Shutterbugs Capture Key West and Dry Tortugas Starry Night Skies

Kelly Clark, Cultural Resource Specialist for the National Park Services (left), Key West Art & Historical Society Membership Coordinator Kim Livingston and KWAHS Director of Education Adele Williams prepare to explore Loggerhead Key in the Dry Tortugas National Park on Saturday with students and teachers in the “Dry Tortugas by Boat and Night Photography” workshop. (Photo by Carol Tedesco)

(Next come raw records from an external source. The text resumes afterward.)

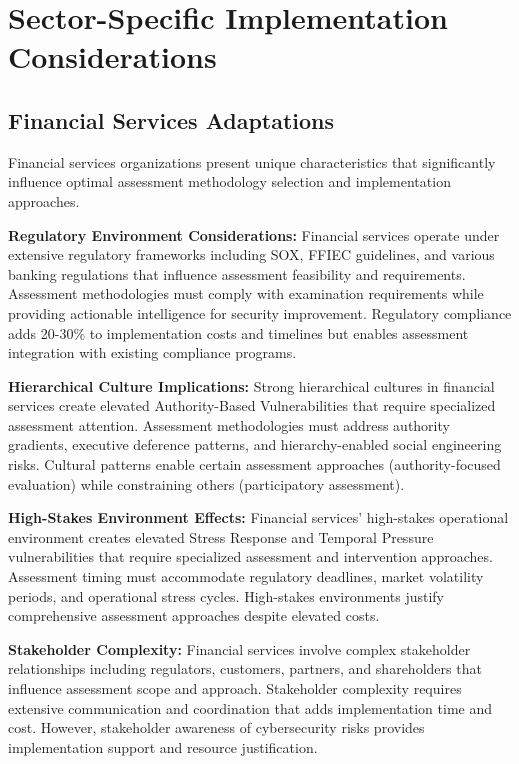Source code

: \documentclass[10pt, twocolumn]{article}
\begin{document}
\section{Sector-Specific Implementation Considerations}

\subsection{Financial Services Adaptations}

Financial services organizations present unique characteristics that significantly influence optimal assessment methodology selection and implementation approaches.

\textbf{Regulatory Environment Considerations:} Financial services operate under extensive regulatory frameworks including SOX, FFIEC guidelines, and various banking regulations that influence assessment feasibility and requirements. Assessment methodologies must comply with examination requirements while providing actionable intelligence for security improvement. Regulatory compliance adds 20-30\% to implementation costs and timelines but enables assessment integration with existing compliance programs.

\textbf{Hierarchical Culture Implications:} Strong hierarchical cultures in financial services create elevated Authority-Based Vulnerabilities that require specialized assessment attention. Assessment methodologies must address authority gradients, executive deference patterns, and hierarchy-enabled social engineering risks. Cultural patterns enable certain assessment approaches (authority-focused evaluation) while constraining others (participatory assessment).

\textbf{High-Stakes Environment Effects:} Financial services' high-stakes operational environment creates elevated Stress Response and Temporal Pressure vulnerabilities that require specialized assessment and intervention approaches. Assessment timing must accommodate regulatory deadlines, market volatility periods, and operational stress cycles. High-stakes environments justify comprehensive assessment approaches despite elevated costs.

\textbf{Stakeholder Complexity:} Financial services involve complex stakeholder relationships including regulators, customers, partners, and shareholders that influence assessment scope and approach. Stakeholder complexity requires extensive communication and coordination that adds implementation time and cost. However, stakeholder awareness of cybersecurity risks provides implementation support and resource justification.
\end{document}
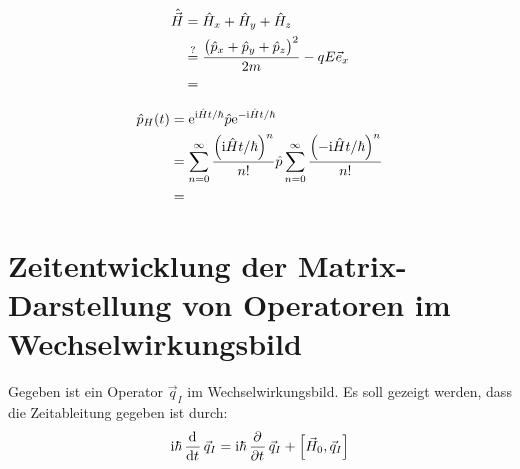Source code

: \begin{align*}
 \hat{\vec H} &= \hat H_x + \hat H_y + \hat H_z\\
 &\overset{?}{=} \frac{\del{\hat p_x + \hat p_y + \hat p_z}^2}{2m} - qE \vec e_x\\
 &=
\end{align*}


\begin{align*}
 \hat p_H (t) &= \ee^{\ii \hat H t /\hbar} \hat p \ee^{-\ii \hat H t / \hbar}\\
 &= \sum_{n=0}^\infty \frac{\del{\ii \hat H t /\hbar}^n}{n!} \hat p \sum_{n=0}^\infty \frac{\del{-\ii \hat H t / \hbar}^n}{n!}\\
 &= 
\end{align*}



\section{Zeitentwicklung der Matrix-Darstellung von Operatoren im Wechselwirkungsbild}

Gegeben ist ein Operator $\vec{q}_I$ im Wechselwirkungsbild. Es soll gezeigt werden, dass die Zeitableitung gegeben ist durch:
\[
	\ii\hbar\dod{}{t}\vec{q}_I=\ii\hbar\dpd{}{t}\vec{q}_I+\left[\vec{H}_0,\vec{q}_I\right]
\]


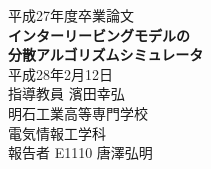 
\begin{titlepage}
	\centering
	\vspace*{3.5cm}
	{\huge 平成27年度卒業論文}
	\vspace{1.5cm} \\
	{\huge \textbf{インターリービングモデルの \\ 分散アルゴリズムシミュレータ}}
	\vspace{5cm} \\
	{\LARGE 平成28年2月12日}
	\vspace{1.0cm} \\
	{\LARGE 指導教員  濱田幸弘}
	\vspace{3.5cm} \\
	{\LARGE 明石工業高等専門学校}
	\vspace{1.0cm} \\
	{\LARGE 電気情報工学科}
	\vspace{1.0cm} \\
	{\LARGE 報告者  E1110 唐澤弘明}
\end{titlepage}
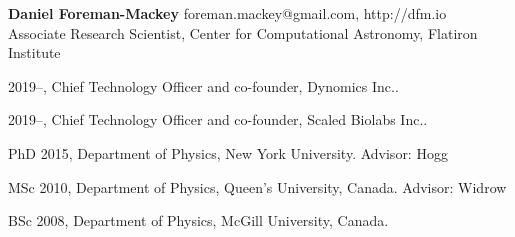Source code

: \documentclass[12pt,letterpaper]{article}
\begin{document}
\thispagestyle{empty}\sloppy\sloppypar\raggedbottom

\textbf{\Large Daniel Foreman-Mackey} \hfill
\textsf{\small foreman.mackey@gmail.com, http://dfm.io} \\[0.5ex]
Associate Research Scientist, Center for Computational Astronomy, Flatiron Institute\\[0.5ex]

\begin{list}{}{\cvlist}
\item
2019--, Chief Technology Officer and co-founder, Dynomics Inc..
\item
2019--, Chief Technology Officer and co-founder, Scaled Biolabs Inc..
\item
PhD 2015, Department of Physics, New York University. Advisor: Hogg
\item
MSc 2010, Department of Physics, Queen's University, Canada. Advisor: Widrow
\item
BSc 2008, Department of Physics, McGill University, Canada.
\end{list}

\begin{list}{}{\cvlist}

\end{list}
\end{document}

Thursday, July 27 through Sunday, July 30, a party of night photography enthusiasts from around the country explored Fort East Martello in Key West and Fort Jefferson at Dry Tortugas National Park via a “Dry Tortugas by Boat and Night Photography” workshop presented by Key West Art & Historical Society in partnership with Dry Tortugas National Park and led by visiting “National Parks at Night” expert photographers and educators Gabriel Biderman and Tim Cooper. Under a waxing crescent moon and a brilliant Milky Way, the photographers experimented with long exposures lasting from a few minutes to multiple hours; image stacking – which entails taking multiple shots of the same exact scene over a period of time, which are then stacked and merged in post-production to create a single image showing the passage of time; and light painting, an effect achieved by moving a hand-held light source to selectively illuminate parts of a scene during a long exposure.

Night photography workshop attendee Martha Hale of Birmingham, AL, captured this striking image Thursday night of the Fort East Martello citadel framed through the Fort’s sally port.
Scaffolding surrounding the Garden Key Lighthouse at Fort Jefferson is delicately illuminated through “light painting” in this image by Ana Cris Garcia of Brusly, LA.